Ian Panchèvre (YC 15), Ex-PM of Intuit’s Blockchain R&D Initiative (Part 2)

Ian Panchèvre is Founder & Principal of Amplified Software, which aids the engineering and design efforts of early and growth-stage software startups by providing outsource development resources. Previously, Mr. Panchèvre worked as a Product Manager in Intuit’s Innovation and Advanced Technologies group (now Intuit Futures). He contributed to Intuit’s R&D and product efforts for blockchain and distributed ledger technologies as one of the first people pulled into the project and the first non-technical contributor. While on an extended leave of absence from Yale, he founded and ran three different technology companies. After returning to campus, he wrote “Techno­Tyranny: Introducing the Decentralized Autonomous Organization” and Immaterial World: The Virtual Politics of Bitcoin, the first-ever political history of Bitcoin. Mr. Panchèvre is now in his second year of study at the Stanford Graduate School of Business.

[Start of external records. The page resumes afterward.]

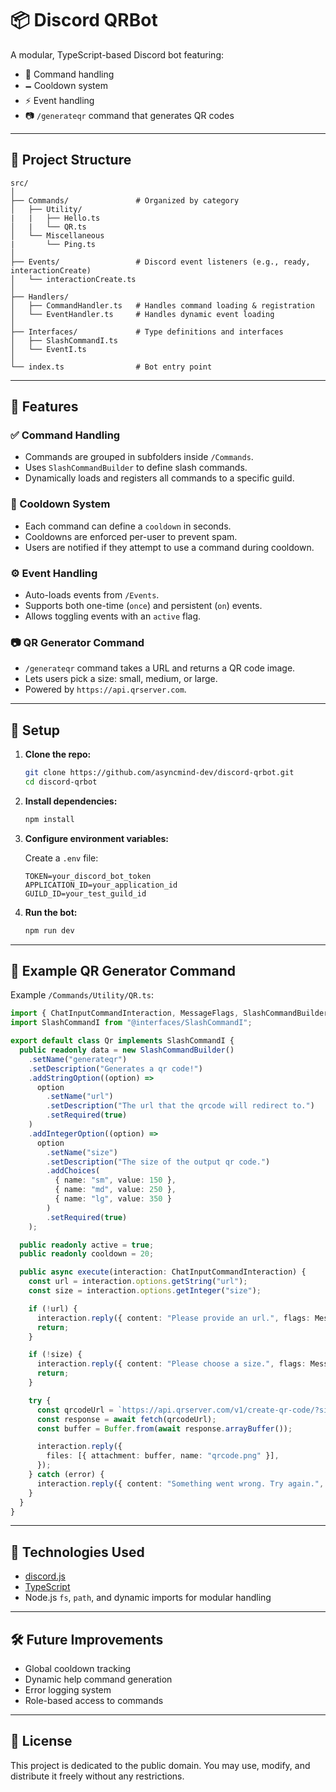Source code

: # 📦 Discord QRBot

A modular, TypeScript-based Discord bot featuring:

- 🧠 Command handling
- 🗕️ Cooldown system
- ⚡ Event handling
- 📷 `/generateqr` command that generates QR codes

---

## 📁 Project Structure

```
src/
│
├── Commands/               # Organized by category
│   ├── Utility/
|   |   ├── Hello.ts  
│   |   └── QR.ts
│   └── Miscellaneous
|       └── Ping.ts
│
├── Events/                 # Discord event listeners (e.g., ready, interactionCreate)
│   └── interactionCreate.ts
│
├── Handlers/
│   ├── CommandHandler.ts   # Handles command loading & registration
│   └── EventHandler.ts     # Handles dynamic event loading
│
├── Interfaces/             # Type definitions and interfaces
│   ├── SlashCommandI.ts
│   └── EventI.ts
│
└── index.ts                # Bot entry point
```

---

## 🚀 Features

### ✅ Command Handling

- Commands are grouped in subfolders inside `/Commands`.
- Uses `SlashCommandBuilder` to define slash commands.
- Dynamically loads and registers all commands to a specific guild.

### 🔁 Cooldown System

- Each command can define a `cooldown` in seconds.
- Cooldowns are enforced per-user to prevent spam.
- Users are notified if they attempt to use a command during cooldown.

### ⚙️ Event Handling

- Auto-loads events from `/Events`.
- Supports both one-time (`once`) and persistent (`on`) events.
- Allows toggling events with an `active` flag.

### 📷 QR Generator Command

- `/generateqr` command takes a URL and returns a QR code image.
- Lets users pick a size: small, medium, or large.
- Powered by `https://api.qrserver.com`.

---

## 🔧 Setup

1. **Clone the repo:**

   ```bash
   git clone https://github.com/asyncmind-dev/discord-qrbot.git
   cd discord-qrbot
   ```

2. **Install dependencies:**

   ```bash
   npm install
   ```

3. **Configure environment variables:**

   Create a `.env` file:

   ```env
   TOKEN=your_discord_bot_token
   APPLICATION_ID=your_application_id
   GUILD_ID=your_test_guild_id
   ```

4. **Run the bot:**

   ```bash
   npm run dev
   ```

---

## 🧪 Example QR Generator Command

Example `/Commands/Utility/QR.ts`:

```ts
import { ChatInputCommandInteraction, MessageFlags, SlashCommandBuilder } from "discord.js";
import SlashCommandI from "@interfaces/SlashCommandI";

export default class Qr implements SlashCommandI {
  public readonly data = new SlashCommandBuilder()
    .setName("generateqr")
    .setDescription("Generates a qr code!")
    .addStringOption((option) =>
      option
        .setName("url")
        .setDescription("The url that the qrcode will redirect to.")
        .setRequired(true)
    )
    .addIntegerOption((option) =>
      option
        .setName("size")
        .setDescription("The size of the output qr code.")
        .addChoices(
          { name: "sm", value: 150 },
          { name: "md", value: 250 },
          { name: "lg", value: 350 }
        )
        .setRequired(true)
    );

  public readonly active = true;
  public readonly cooldown = 20;

  public async execute(interaction: ChatInputCommandInteraction) {
    const url = interaction.options.getString("url");
    const size = interaction.options.getInteger("size");

    if (!url) {
      interaction.reply({ content: "Please provide an url.", flags: MessageFlags.Ephemeral });
      return;
    }

    if (!size) {
      interaction.reply({ content: "Please choose a size.", flags: MessageFlags.Ephemeral });
      return;
    }

    try {
      const qrcodeUrl = `https://api.qrserver.com/v1/create-qr-code/?size=${size}x${size}&data=${encodeURIComponent(url)}`;
      const response = await fetch(qrcodeUrl);
      const buffer = Buffer.from(await response.arrayBuffer());

      interaction.reply({
        files: [{ attachment: buffer, name: "qrcode.png" }],
      });
    } catch (error) {
      interaction.reply({ content: "Something went wrong. Try again.", flags: MessageFlags.Ephemeral });
    }
  }
}
```

---

## 🧠 Technologies Used

- [discord.js](https://discord.js.org/)
- [TypeScript](https://www.typescriptlang.org/)
- Node.js `fs`, `path`, and dynamic imports for modular handling

---

## 🛠️ Future Improvements

- Global cooldown tracking
- Dynamic help command generation
- Error logging system
- Role-based access to commands

---

## 📄 License

This project is dedicated to the public domain.
You may use, modify, and distribute it freely without any restrictions.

Part 2 of a 2-Part Series. Mr. Panchèvre again expresses his sincere gratitude to Hélène Landemore, Associate Professor of Political Science at Yale, for her supervision of his senior thesis on Bitcoin.

The Politic: Where do you think the technology is going from here? 

Ian Panchèvre: I don’t think it’s going to be a completely dead technology, although when you look at the Gartner Hype Cycle, blockchain is definitely in the trough of disillusionment right now. It’s possible blockchain becomes this overhyped thing that never pans out. In other words, we never get out of this trough of disillusionment and find real purpose for the technology. But, despite my negativity, I do think it will have some impact. I think the kind of applications that will emerge are those that are native to the world of blockchain and cryptocurrency. I don’t think we’ll see decentralized alternatives to traditional services, like medical records or real estate title registries, gain any traction. But I do think completely new and weird applications that ought to be decentralized as a matter of first principle will come out of the space. These applications will be totally unfamiliar to present-day internet users. They will operate with a high degree of autonomy and virtual agency, almost taking on a life of their own. And they can’t be turned off or shut down, unless they are explicitly programmed to do so.  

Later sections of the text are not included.